Appearing at the 2009 Value Voters Summit—the right-wing's version of Woodstock—Congressman Eric Cantor stood before his 'peeps' to offer up his blessings for the newly minted protest movement we now know as The Tea Party. Cantor praised the group of protesters by announcing that they were "fighting on the fighting lines in what we know is a battle for democracy."
This morning, appearing at the 2011 edition of the Value Voters Summit—this time as the House Majority Leader—Cantor had this to say about the Occupy Wall Street protesters and the politicians who have shown a willingness to support them:
This administration's failed policies have resulted in an assault on many of our nation's bedrock principles," he said. "If you read the newspapers today, I, for one, am increasingly concerned about the growing mobs occupying Wall Street and the other cities across the country. And believe it or not, some in this town, have actually condoned the pitting of Americans against Americans. But you sent us here to fight for you and all Americans.
So, when a politician like, say, Eric Cantor, praises the Tea Party ranks for occupying wide swaths of the nation's capital to protest the policies of their fellow Americans, this, apparently, would not be a case of a politician condoning the pitting of Americans against Americans. However, every similar type of protest staged by a movement that the majority leader does not support becomes an unacceptable clash between countrymen.
How does Cantor say these things with a straight face? Where do I get whatever it is that Eric Cantor is smoking?
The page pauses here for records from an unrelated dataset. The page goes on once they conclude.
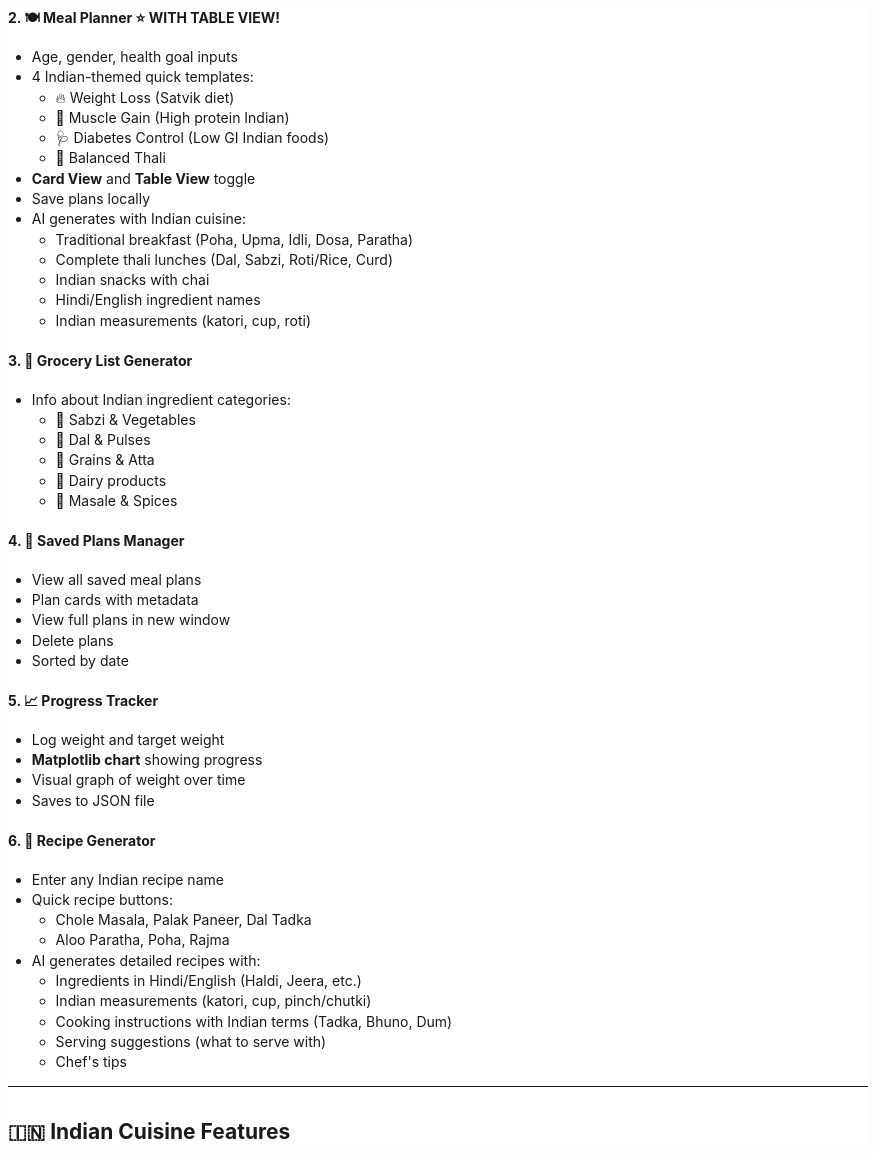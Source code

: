 #### **2. 🍽️ Meal Planner** ⭐ WITH TABLE VIEW!
- Age, gender, health goal inputs
- 4 Indian-themed quick templates:
  - 🔥 Weight Loss (Satvik diet)
  - 💪 Muscle Gain (High protein Indian)
  - 🩺 Diabetes Control (Low GI Indian foods)
  - 🍛 Balanced Thali
- **Card View** and **Table View** toggle
- Save plans locally
- AI generates with Indian cuisine:
  - Traditional breakfast (Poha, Upma, Idli, Dosa, Paratha)
  - Complete thali lunches (Dal, Sabzi, Roti/Rice, Curd)
  - Indian snacks with chai
  - Hindi/English ingredient names
  - Indian measurements (katori, cup, roti)

#### **3. 🛒 Grocery List Generator**
- Info about Indian ingredient categories:
  - 🥬 Sabzi & Vegetables
  - 🌾 Dal & Pulses
  - 🍚 Grains & Atta
  - 🥛 Dairy products
  - 🧂 Masale & Spices

#### **4. 💾 Saved Plans Manager**
- View all saved meal plans
- Plan cards with metadata
- View full plans in new window
- Delete plans
- Sorted by date

#### **5. 📈 Progress Tracker**
- Log weight and target weight
- **Matplotlib chart** showing progress
- Visual graph of weight over time
- Saves to JSON file

#### **6. 📖 Recipe Generator**
- Enter any Indian recipe name
- Quick recipe buttons:
  - Chole Masala, Palak Paneer, Dal Tadka
  - Aloo Paratha, Poha, Rajma
- AI generates detailed recipes with:
  - Ingredients in Hindi/English (Haldi, Jeera, etc.)
  - Indian measurements (katori, cup, pinch/chutki)
  - Cooking instructions with Indian terms (Tadka, Bhuno, Dum)
  - Serving suggestions (what to serve with)
  - Chef's tips

---

## 🇮🇳 Indian Cuisine Features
And why did Cantor miss that day in high school when they were studying the great American tradition of protest, no matter what side of the political spectrum is doing the protesting?
Apparently, in Leader Cantor's America, only the right wing can be on the "front lines" fighting for democracy while anyone else who would dare to become so engaged is involved in an unhealthy exercise of pitting themselves against their fellow Americans.
Cantor's remarks, while amusing, befuddling or whatever word you might choose to describe his particular brand of mental weakness, are remarkable on so many levels.
Does Leader Cantor's analytical processes prohibit him from grasping the sheer idiocy revealed in these two comments just two years apart? If so, our House of Representatives is being led by a rather 'average' mind (I'm attempting to be generous)—something that should give every American reason for concern.
Possibly, Cantor realizes the complete ridiculousness of what he says, but just doesn't care. He may simply assume that his audience will never make the connections. He could well be right about that given that much of his audience simply lets the Fox News stuff drift in, swizzle about the brain cells for a moment or two, only to be released quickly into the ether to make room for the next piece of weirdness.
The good news for Eric Cantor is that his followers will likely never know of his willingness to reveal himself as a challenged human being. And if they do, they probably won't care.
The bad news is that this man is the second highest ranking official in the United States House of Representatives and on track to rise even higher. However, Cantor would have done well to pay more attention to his Congressional colleague, Michele Bachmann, and one-time V.P. candidate, Gov. Sarah Palin. While these women were able to get their base excited, their silly statements and history of saying false, confusing and confounding things ultimately made reaching the higher office they sought a complete impossibility. Cantor would appear to be on track to shoot himself in the foot in a similar way.
I'm not sure if the right wing realizes this any longer, but it is possible to choose leaders who reflect their point of view but who are actually smart. I'm no fan of Rep. Paul Ryan, but I acknowledge his intelligence. I rarely agreed with William F. Buckley, Jr. but the man had one seriously effective brain. It is possible to choose leadership that reflects the beliefs of the right-wing but would still be clever enough not too say something so incredibly stupid and capable of exposure as Cantor's remark this morning. All Cantor has done is grab himself a quick round of applause from the audience in attendance while offering up proof positive that he has become the poster boy for The Peter Principal, as clearly he has been promoted one step higher than he can handle.
Frankly, I suspect that Cantor doesn't realize that he should be incredibly embarrassed by this. Maybe some of his followers will, and react accordingly.